耳の奥で甲高い音が鳴り響き、兄が言葉を紡ぐたびに、私の体は冷たさを増していった。呆然と顔を上げ、目の前に立つ妖艶な女性を見つめた。

実は、もう会ってしまった。

「清芽?どうしたの?そうだ、なんでそんなこと聞くんだ?」

兄の声が電話の向こうで繰り返されるが、もう応える力もなく、ただ小さく呟いた。

「社長を気遣ってるだけよ……そうだ、お兄さん、今日私が聞いたことは社長に言わないで」

肯定の返事を確認すると、私は急いで電話を切った。

スマホが真っ暗になった瞬間、黒い画面に私の顔が映った。

私はまた、少し離れたところにいる女性を見上げた。

「似てる……?」

私は苦笑いした。

唇の端に浮かぶえくぼが、あの女とまったく同じ場所にあった。

……本当に、似ている。

その日、どうやって空港を出たのか覚えていない。ただ、外は大雨だった。

帰宅すると、宏は私の髪を拭き、温かいスープを作ってくれた。そして、穏やかに笑いながら話し出した。

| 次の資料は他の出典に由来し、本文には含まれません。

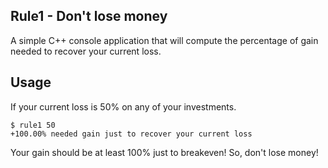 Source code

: Rule1 - Don't lose money
-
A simple C++ console application that will compute the percentage of gain needed to recover your current loss.

Usage
-
If your current loss is 50% on any of your investments.
```
$ rule1 50
+100.00% needed gain just to recover your current loss
```
Your gain should be at least 100% just to breakeven! So, don't lose money!
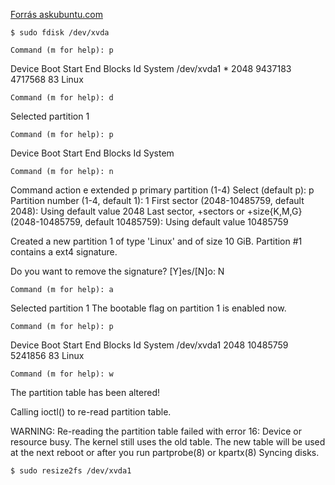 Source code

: [Forrás askubuntu.com](https://askubuntu.com/questions/24027/how-can-i-resize-an-ext-root-partition-at-runtime)

```$ sudo fdisk /dev/xvda```

```Command (m for help): p```

Device Boot      Start         End      Blocks   Id  System
/dev/xvda1   *        2048     9437183     4717568   83  Linux

```Command (m for help): d```

Selected partition 1

```Command (m for help): p```

Device Boot      Start         End      Blocks   Id  System

```Command (m for help): n```

Command action
e   extended
p   primary partition (1-4)
Select (default p): p
Partition number (1-4, default 1): 1
First sector (2048-10485759, default 2048):
Using default value 2048
Last sector, +sectors or +size{K,M,G} (2048-10485759, default 10485759):
Using default value 10485759

Created a new partition 1 of type 'Linux' and of size 10 GiB.
Partition #1 contains a ext4 signature.

Do you want to remove the signature? [Y]es/[N]o: N

```Command (m for help): a```

Selected partition 1
The bootable flag on partition 1 is enabled now.

```Command (m for help): p```

Device Boot      Start         End      Blocks   Id  System
/dev/xvda1            2048    10485759     5241856   83  Linux

```Command (m for help): w```

The partition table has been altered!

Calling ioctl() to re-read partition table.

WARNING: Re-reading the partition table failed with error 16: Device or resource busy.
The kernel still uses the old table. The new table will be used at
the next reboot or after you run partprobe(8) or kpartx(8)
Syncing disks.

```$ sudo resize2fs /dev/xvda1```
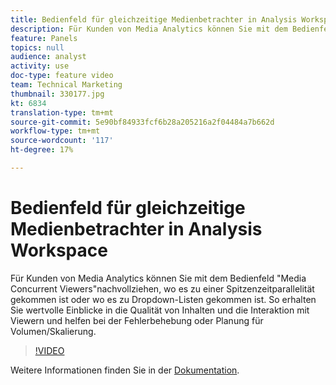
 ```yaml
---
title: Bedienfeld für gleichzeitige Medienbetrachter in Analysis Workspace
description: Für Kunden von Media Analytics können Sie mit dem Bedienfeld "Media Concurrent Viewers"nachvollziehen, wo es zu einer Spitzenzeitparallelität gekommen ist oder wo es zu Dropdown-Listen gekommen ist. So erhalten Sie wertvolle Einblicke in die Qualität von Inhalten und die Interaktion mit Viewern und helfen bei der Fehlerbehebung oder Planung für Volumen/Skalierung.
feature: Panels
topics: null
audience: analyst
activity: use
doc-type: feature video
team: Technical Marketing
thumbnail: 330177.jpg
kt: 6834
translation-type: tm+mt
source-git-commit: 5e90bf84933fcf6b28a205216a2f04484a7b662d
workflow-type: tm+mt
source-wordcount: '117'
ht-degree: 17%

---
```



# Bedienfeld für gleichzeitige Medienbetrachter in Analysis Workspace

Für Kunden von Media Analytics können Sie mit dem Bedienfeld &quot;Media Concurrent Viewers&quot;nachvollziehen, wo es zu einer Spitzenzeitparallelität gekommen ist oder wo es zu Dropdown-Listen gekommen ist. So erhalten Sie wertvolle Einblicke in die Qualität von Inhalten und die Interaktion mit Viewern und helfen bei der Fehlerbehebung oder Planung für Volumen/Skalierung.

>[!VIDEO](https://video.tv.adobe.com/v/330177/?quality=12&learn=on)

Weitere Informationen finden Sie in der [Dokumentation](https://experienceleague.adobe.com/docs/analytics/analyze/analysis-workspace/panels/media-concurrent-viewers.html?lang=en#analysis-workspace).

「なあ、今日さ、危うくバレそうになったよ。お兄さんが、友達に君を紹介したいから、一度会わせてくれないかって言い出してさ。俺、思わず『ダメだ!』って言っちまった」

私はふりをして笑顔を見せた。

「それで?気づかれなかった?」

「もちろんさ。お兄さん、あれだけ鈍感なんだ。まさか親友が自分の妹の彼氏だなんて、思いもよるわけねえよ。知られたら、俺、生きて帰れねえよ」

宏の軽薄な口調に、私は手を上げて、髪を拭く彼の手を押さえ、真剣な口調で言った。

「宏……あなた、本当に私を恋人だと思ってるの?」

宏は一瞬驚いたようにし、その後笑い出した。そして私の前に歩み寄り、ゆっくりとしゃがみ込み、手を伸ばして私の頬をつまみ、優しい声で言った。

「思ってなきゃ、お兄さんが紹介しようとした男に嫉妬なんかしないさ」

他の男の話になると、宏の顔色が少し悪くなった。彼は私を抱き寄せ、薄い唇を私の首筋に這わせた。

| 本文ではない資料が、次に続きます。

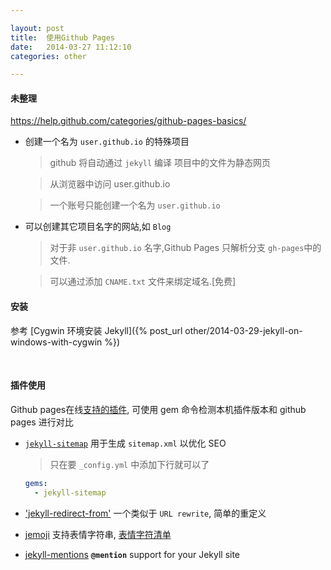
 ```yaml
---

layout: post
title:  使用Github Pages
date:   2014-03-27 11:12:10
categories: other

---
```


#### 未整理 

https://help.github.com/categories/github-pages-basics/

 * 创建一个名为 `user.github.io` 的特殊项目

	> github 将自动通过 `jekyll` 编译 项目中的文件为静态网页
	
	> 从浏览器中访问 user.github.io
	
	> 一个账号只能创建一个名为 `user.github.io`
	
 * 可以创建其它项目名字的网站,如 `Blog`

	> 对于非 `user.github.io` 名字,Github Pages 只解析分支 `gh-pages`中的文件.
	
	> 可以通过添加 `CNAME.txt` 文件来绑定域名.[免费]
	
	
<!-- more -->
#### 安装 

 参考 [Cygwin 环境安装 Jekyll]({% post_url other/2014-03-29-jekyll-on-windows-with-cygwin %})

<br />

#### 插件使用

 Github pages在线[支持的插件](https://pages.github.com/versions/), 可使用 gem 命令检测本机插件版本和 github pages 进行对比

 * [`jekyll-sitemap`](https://github.com/jekyll/jekyll-sitemap) 用于生成 `sitemap.xml` 以优化 SEO

	> 只在要 `_config.yml` 中添加下行就可以了
	```yml
	gems:
	  - jekyll-sitemap
	```


 * ['jekyll-redirect-from'](https://github.com/jekyll/jekyll-redirect-from) 一个类似于 `URL rewrite`, 简单的重定义 

 * [jemoji](https://github.com/jekyll/jemoji) 支持表情字符串, [表情字符清单](http://www.emoji-cheat-sheet.com/)

 * [jekyll-mentions](https://github.com/jekyll/jekyll-mentions) **`@mention`** support for your Jekyll site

「君が他の誰かと一緒にいるなんて想像しただけで、たとえ同じテーブルで食事をするだけでも、俺はたまらなく苦しくなるんだ」

温かい吐息が私の首をくすぐり、私の体はとろけそうになった。しかし、私が溺れかける寸前、勢いよく宏を突き放した。

「宏、私、疲れたわ」

宏は一瞬戸惑ったが、雨に濡れて風邪を引いたと思ったのか、慌てて私を抱き上げてベッドに連れて行った。

私が眠りに落ちるまで、彼は何度も私の額に触れ、熱がないことを確認してから、ようやく静かに部屋を出て行った。

固く閉ざされたドアを見つめ、ベッドに横たわる私はゆっくりと目を開けた。

私は頭を布団に埋め、息が詰まるほど泣いた。

何が「恋人」だ……

私はただ、遥の代わりに使われている女に過ぎない。

以前、宏が私の笑顔が一番好きだと言って、もっと笑えと促したことを思い出すと、嫌悪感を覚えた。

涙で視界がぼやけ、体の熱もどんどん上がっていく。

頭がぼんやりとする中、ふと、ずっと昔のことを思い出した。

あれは私が十八歳だった年。兄が宏を連れて私を帰国させに来た。ほぼ一目見た瞬間、私はこの背が高くハンサムな男に一目惚れした。

その後、私は「恵まれたお嬢様」の身分を捨て、兄に頼んで、宏の会社にインターンとして入れてもらった。

最初は、私たちにはほとんど接点がなかった。宏は商談をしているか、さもなければレース場で車を飛ばしていて、彼の助手席に乗る女性は次から次へと変わっていった。

あの日、ビジネスのパーティーで、不意に彼が薬を盛られてしまった。異変に気づいた宏は、ふらふらとトイレに逃げ込んだ。

私は宏に何かあったらと心配で、慌てて後を追ったが、数歩進むと彼の姿が見えなくなった。

焦ってその場に足踏みしていると、突然大きな手が私を物置部屋に引きずり込んだ。

私は叫んで抵抗したが、宏の身に漂う独特の草木の香りを嗅いだ瞬間、静かになった。

背後の男は微かに息を荒げていた。白いシャツは三つボタンが外され、薬のせいでシャツの下の胸筋がわずかに赤みを帯びていて、とてもセクシーに見えた。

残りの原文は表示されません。